W&C: What do you think needs to happen to encourage and attract (and retain) more women to the industry?

The percentage of women in law and medicine is about 50 percent, so why is engineering and construction so low?

  1. Increase Pay: In comparison to other options, I find that the initial compensation in our industry is relatively lower compared to starting salaries for engineering and science degrees. However, I think this is an industry issue, not necessarily a gender issue. On the issue of women and pay, it’s the same thing we’ve said for years, decades maybe — we must be compensated in the same way the men are. I have experienced comments about my salary (specifically when requesting more) that would never be said to a man: “We know you work from home and have young kids, and that would be hard to find somewhere else” or “It’s not like you’re trying to make rent.” It’s like being stuck in an episode of Mad Men.
  2. Stop it Already: The sexism and sexualization of women in our industry far exceeds the current level in the rest of society. I want to be very clear here: my accounts of sexism never came from a person that I have worked for directly. I’ve been amazingly blessed to work for and with some of the best in our industry.
    Our industry — and others like it — suffer more than most from “whataboutism” in addressing this topic. There are many reasons why there aren’t more women in construction, and the industry is comfortable pointing to the things that can’t be changed (e.g. maybe women just don’t like construction as much as men) as a way to avoid the things that absolutely can be changed.
    Progress to improve the treatment of women in our industry lags far behind improvements made in other industries (such as providing diversity training, extensive maternity leave, flexible PTO or clear paths to advancement), which makes construction less attractive, even to women who are interested and capable. Is there sexism and gender discrimination in other fields? Of course. I have a lot of powerful, successful friends that have shared stories, but most are tame in comparison to my experiences. During my early years, I thought it was a badge of honor to be “one of the boys,” to allow comments to bounce off my thick skin but, looking back, I wish I had spoken up more. I think people that know me will be surprised that I feel this way.
  3. Trust Us: I think that the same thing happens in construction as it does in engineering: even when we attract women, they leave to pursue other fields. Why is that? Most studies say that the main issue is the differentiation between the projects assigned to men versus women, or in other words, the amount of trust given to men far exceeds that of their female counterparts. Smart, capable women want interesting, meaningful projects. If they can’t find them in this industry, they have the mobility to take their skills elsewhere. This isn’t just a problem for the percentage of women in the industry; it means the overall talent pool for construction is materially diminished.

W&C: Last words?

At the airport recently, a very nice man saw my hard hat (because as you know they don’t pack well) and asked me, “Do you have a job that requires you to wear a hard hat?” Anyone that knows me knows that it took restraint to simply say, “Yes, sir,” to which he responded, “Good for you!” I simply nodded as his lovely wife looked at me apologetically. If it’s such an uncommon sight that strangers feel compelled to comment on it, the need for greater representation and diversity seems pretty clear to me.
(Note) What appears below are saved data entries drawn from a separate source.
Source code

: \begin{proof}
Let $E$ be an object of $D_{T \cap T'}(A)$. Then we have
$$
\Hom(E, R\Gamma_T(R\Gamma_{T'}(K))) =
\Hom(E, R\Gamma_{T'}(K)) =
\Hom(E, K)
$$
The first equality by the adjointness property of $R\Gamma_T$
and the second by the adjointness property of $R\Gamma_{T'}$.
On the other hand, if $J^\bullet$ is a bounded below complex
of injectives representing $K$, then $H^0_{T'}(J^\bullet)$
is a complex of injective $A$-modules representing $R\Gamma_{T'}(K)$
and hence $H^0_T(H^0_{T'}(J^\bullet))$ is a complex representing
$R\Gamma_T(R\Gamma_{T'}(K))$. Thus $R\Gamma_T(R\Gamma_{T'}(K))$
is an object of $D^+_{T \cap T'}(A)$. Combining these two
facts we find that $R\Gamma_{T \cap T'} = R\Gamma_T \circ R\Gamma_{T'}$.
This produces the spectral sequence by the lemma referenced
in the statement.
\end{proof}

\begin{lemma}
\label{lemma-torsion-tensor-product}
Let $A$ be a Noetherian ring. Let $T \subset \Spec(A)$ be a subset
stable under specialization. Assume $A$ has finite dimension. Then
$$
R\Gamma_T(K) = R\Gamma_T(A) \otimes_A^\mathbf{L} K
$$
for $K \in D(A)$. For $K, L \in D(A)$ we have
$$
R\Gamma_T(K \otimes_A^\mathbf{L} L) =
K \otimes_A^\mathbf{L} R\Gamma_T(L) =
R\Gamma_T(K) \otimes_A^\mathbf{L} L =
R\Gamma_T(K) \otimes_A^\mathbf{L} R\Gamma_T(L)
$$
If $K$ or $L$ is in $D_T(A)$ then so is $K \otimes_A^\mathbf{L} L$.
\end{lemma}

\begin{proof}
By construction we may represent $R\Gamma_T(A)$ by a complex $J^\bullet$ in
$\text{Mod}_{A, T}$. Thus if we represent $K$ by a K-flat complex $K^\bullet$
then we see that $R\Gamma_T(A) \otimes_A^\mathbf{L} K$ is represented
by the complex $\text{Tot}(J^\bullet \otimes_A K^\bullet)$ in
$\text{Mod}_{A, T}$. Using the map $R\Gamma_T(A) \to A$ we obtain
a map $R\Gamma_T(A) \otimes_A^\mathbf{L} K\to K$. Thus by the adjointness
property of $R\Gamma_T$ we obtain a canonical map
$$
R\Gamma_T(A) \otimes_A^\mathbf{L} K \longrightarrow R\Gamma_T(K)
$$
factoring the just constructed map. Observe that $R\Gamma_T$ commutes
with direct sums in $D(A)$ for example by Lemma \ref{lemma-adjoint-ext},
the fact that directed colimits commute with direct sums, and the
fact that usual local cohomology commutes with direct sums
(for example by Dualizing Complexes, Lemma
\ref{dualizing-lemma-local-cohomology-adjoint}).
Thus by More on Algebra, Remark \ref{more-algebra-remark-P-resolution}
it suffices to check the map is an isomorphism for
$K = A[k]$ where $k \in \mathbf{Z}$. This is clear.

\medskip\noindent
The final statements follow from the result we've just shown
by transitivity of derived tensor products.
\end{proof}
I love what I do. I love my field and almost all of the people I’ve worked with. Although there are some crazy stories I could tell (buy me a drink next time you see me and I may tell you), my experience as a whole is extremely positive.

I would love to attract more and more women into construction and it’s very easy to write down all my ideas. There are hundreds of this exact type of article out there, but how do we get that started?

I think it just starts small with you and me and our companies. There doesn’t have to be an industry shift for companies to change — just change.